SEOUL, Oct. 22 (Yonhap) — Moody’s Investors Service said Thursday that Hyundai Motor Group’s 3.4 trillion-won (US$3 billion) quality-related provisions will be credit negative for the South Korean carmaker.

In its recent report, Moody’s said the sizable provisions for engine recalls and quality management highlights the continued quality-control challenges facing Hyundai and will hit the carmaker’s profitability this year.

Hyundai Motor Co. and its affiliate Kia Motors Corp. put aside 2.1 trillion won and 1.26 trillion won in provisions for additional costs for the recall of a faulty engine and preemptive measures for quality management, in the July-September quarter, respectively.

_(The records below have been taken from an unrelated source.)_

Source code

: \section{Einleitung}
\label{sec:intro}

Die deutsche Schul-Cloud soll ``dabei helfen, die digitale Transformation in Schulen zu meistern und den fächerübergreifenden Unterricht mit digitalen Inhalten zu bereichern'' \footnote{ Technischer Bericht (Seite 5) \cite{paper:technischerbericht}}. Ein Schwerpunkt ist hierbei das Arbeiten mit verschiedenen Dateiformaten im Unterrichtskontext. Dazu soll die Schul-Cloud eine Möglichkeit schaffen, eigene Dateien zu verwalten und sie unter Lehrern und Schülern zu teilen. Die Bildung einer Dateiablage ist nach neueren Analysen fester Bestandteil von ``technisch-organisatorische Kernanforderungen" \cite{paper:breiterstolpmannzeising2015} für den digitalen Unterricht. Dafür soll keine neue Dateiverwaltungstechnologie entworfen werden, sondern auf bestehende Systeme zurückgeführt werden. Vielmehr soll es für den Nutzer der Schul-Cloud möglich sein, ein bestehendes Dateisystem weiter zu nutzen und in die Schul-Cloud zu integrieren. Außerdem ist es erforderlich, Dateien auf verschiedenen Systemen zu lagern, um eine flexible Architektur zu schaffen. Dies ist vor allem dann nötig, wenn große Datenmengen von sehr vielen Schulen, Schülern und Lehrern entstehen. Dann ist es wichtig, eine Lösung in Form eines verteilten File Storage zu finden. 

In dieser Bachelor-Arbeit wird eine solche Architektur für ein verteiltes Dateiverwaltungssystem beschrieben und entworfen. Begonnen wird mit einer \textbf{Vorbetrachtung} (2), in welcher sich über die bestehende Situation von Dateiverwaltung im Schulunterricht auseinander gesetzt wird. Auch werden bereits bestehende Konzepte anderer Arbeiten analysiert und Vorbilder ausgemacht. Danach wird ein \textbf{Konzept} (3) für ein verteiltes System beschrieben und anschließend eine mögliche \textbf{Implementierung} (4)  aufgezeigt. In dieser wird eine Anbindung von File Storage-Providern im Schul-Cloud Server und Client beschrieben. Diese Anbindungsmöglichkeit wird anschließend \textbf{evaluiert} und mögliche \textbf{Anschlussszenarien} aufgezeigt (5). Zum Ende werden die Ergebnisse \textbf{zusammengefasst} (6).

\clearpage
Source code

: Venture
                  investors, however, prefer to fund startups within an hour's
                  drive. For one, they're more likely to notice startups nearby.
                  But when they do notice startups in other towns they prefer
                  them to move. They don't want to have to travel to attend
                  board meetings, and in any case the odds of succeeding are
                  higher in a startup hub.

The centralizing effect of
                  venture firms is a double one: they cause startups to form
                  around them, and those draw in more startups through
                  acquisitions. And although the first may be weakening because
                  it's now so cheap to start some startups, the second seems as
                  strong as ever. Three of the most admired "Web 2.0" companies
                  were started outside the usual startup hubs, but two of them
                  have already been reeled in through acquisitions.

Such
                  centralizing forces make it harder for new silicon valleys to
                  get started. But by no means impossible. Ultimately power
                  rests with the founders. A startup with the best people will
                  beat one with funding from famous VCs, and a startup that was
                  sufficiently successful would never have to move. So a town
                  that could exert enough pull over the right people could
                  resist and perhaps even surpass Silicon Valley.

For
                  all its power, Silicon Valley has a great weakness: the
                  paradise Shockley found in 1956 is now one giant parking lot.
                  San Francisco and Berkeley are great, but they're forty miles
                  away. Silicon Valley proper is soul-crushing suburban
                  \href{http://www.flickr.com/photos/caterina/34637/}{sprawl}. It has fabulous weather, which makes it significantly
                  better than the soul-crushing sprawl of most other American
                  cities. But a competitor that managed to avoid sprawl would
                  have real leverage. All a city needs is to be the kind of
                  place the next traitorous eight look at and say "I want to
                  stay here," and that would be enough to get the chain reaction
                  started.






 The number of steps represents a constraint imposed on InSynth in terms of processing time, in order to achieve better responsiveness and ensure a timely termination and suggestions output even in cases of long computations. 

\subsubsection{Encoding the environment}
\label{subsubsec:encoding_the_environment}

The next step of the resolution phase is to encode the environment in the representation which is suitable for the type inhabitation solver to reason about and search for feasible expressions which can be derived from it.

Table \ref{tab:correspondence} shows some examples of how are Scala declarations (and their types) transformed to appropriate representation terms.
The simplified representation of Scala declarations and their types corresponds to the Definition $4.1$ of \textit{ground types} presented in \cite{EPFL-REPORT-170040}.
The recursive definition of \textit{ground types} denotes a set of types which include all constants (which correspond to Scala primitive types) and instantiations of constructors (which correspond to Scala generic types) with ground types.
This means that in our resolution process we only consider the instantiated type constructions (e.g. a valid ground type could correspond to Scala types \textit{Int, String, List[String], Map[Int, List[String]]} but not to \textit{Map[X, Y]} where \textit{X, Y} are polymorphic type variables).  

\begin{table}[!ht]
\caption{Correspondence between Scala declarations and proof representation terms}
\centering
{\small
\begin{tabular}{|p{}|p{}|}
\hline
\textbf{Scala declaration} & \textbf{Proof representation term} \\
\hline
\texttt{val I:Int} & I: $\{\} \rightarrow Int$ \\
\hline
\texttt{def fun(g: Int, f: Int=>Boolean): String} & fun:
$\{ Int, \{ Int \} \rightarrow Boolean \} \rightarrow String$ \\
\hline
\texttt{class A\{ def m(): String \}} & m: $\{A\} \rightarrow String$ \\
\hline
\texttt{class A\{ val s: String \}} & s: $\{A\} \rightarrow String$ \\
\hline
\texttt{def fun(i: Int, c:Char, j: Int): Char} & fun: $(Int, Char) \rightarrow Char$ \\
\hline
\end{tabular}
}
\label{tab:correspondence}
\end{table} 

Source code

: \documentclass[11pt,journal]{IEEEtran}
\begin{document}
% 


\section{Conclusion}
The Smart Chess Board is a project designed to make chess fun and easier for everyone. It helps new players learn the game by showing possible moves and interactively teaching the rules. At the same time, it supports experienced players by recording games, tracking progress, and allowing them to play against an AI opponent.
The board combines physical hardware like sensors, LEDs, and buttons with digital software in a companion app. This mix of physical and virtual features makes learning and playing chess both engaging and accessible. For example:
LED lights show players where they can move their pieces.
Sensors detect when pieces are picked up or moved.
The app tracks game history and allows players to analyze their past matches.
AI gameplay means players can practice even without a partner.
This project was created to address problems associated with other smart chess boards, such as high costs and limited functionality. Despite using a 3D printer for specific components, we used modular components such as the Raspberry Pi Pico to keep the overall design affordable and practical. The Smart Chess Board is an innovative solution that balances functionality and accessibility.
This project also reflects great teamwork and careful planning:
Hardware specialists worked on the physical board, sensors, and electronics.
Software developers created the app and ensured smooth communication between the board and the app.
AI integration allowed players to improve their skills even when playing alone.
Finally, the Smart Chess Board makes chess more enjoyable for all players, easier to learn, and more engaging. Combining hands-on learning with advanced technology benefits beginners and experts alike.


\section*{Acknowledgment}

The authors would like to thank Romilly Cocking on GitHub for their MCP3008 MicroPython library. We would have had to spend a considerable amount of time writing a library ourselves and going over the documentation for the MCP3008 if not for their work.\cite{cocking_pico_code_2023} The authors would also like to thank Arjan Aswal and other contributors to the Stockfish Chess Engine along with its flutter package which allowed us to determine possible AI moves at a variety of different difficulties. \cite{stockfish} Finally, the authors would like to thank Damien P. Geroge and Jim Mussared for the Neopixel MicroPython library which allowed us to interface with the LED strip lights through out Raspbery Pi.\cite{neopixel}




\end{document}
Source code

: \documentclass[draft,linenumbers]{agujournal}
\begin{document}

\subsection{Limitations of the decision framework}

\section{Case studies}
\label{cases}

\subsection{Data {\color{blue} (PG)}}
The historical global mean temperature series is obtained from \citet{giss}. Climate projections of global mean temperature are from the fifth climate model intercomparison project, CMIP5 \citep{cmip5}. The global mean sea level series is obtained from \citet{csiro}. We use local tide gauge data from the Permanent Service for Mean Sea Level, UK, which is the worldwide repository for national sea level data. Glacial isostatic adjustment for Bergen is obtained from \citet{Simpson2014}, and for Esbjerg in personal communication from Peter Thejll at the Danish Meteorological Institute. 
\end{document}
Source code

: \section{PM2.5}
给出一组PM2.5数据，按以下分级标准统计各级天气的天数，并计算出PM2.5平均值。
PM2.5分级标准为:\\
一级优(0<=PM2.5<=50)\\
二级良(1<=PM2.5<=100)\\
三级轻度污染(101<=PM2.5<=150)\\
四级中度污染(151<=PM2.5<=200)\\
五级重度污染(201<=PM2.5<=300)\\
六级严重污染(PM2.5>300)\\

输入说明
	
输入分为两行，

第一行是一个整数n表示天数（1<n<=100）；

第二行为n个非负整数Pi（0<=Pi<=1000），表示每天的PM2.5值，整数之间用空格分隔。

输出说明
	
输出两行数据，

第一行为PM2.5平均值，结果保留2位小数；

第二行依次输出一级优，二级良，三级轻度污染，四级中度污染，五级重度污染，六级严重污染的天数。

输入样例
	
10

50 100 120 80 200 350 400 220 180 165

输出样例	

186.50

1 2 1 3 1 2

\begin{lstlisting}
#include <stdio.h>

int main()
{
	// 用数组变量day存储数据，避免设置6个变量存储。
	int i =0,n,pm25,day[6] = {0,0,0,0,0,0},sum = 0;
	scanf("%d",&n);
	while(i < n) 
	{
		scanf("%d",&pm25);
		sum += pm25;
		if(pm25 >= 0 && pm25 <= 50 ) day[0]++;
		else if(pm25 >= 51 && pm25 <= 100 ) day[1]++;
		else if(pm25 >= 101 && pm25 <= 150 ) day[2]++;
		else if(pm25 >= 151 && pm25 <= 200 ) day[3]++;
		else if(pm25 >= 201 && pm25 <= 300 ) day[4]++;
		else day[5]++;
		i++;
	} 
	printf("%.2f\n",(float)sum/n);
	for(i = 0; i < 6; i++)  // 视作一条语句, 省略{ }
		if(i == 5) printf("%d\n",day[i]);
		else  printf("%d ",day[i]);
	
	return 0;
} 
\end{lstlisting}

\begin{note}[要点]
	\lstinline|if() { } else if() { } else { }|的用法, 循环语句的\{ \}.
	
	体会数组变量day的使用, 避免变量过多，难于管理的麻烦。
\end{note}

Late last year, Hyundai Motor Group reached a settlement with car owners over its Theta II gasoline direct injection (GDi) engine for problems, such as stalling engines and non-collision fires, in the United States.

“These expenses will significantly weaken the two companies’ profitability in 2020 and lead to cash outlays over the next one to two years, and come on the back of similar large expenses over the past two years,” Moody’s Vice President and Senior Credit Officer Yoo Wan-hee said in the report.

If Hyundai and Kia continue to report similar large expenses in coming years, it could further increase concerns over product quality and undermine brand equity, which in turn could pressure the ratings, the executive said.

The additional expenses were mainly due to an increase in the projected costs related with lifetime warranties provided in 2019 mainly for 2011-18 models equipped with the Theta II GDI engines in the U.S., to reflect higher-than-expected engine replacement rates and longer than previously assumed vehicle life cycles, Hyundai said.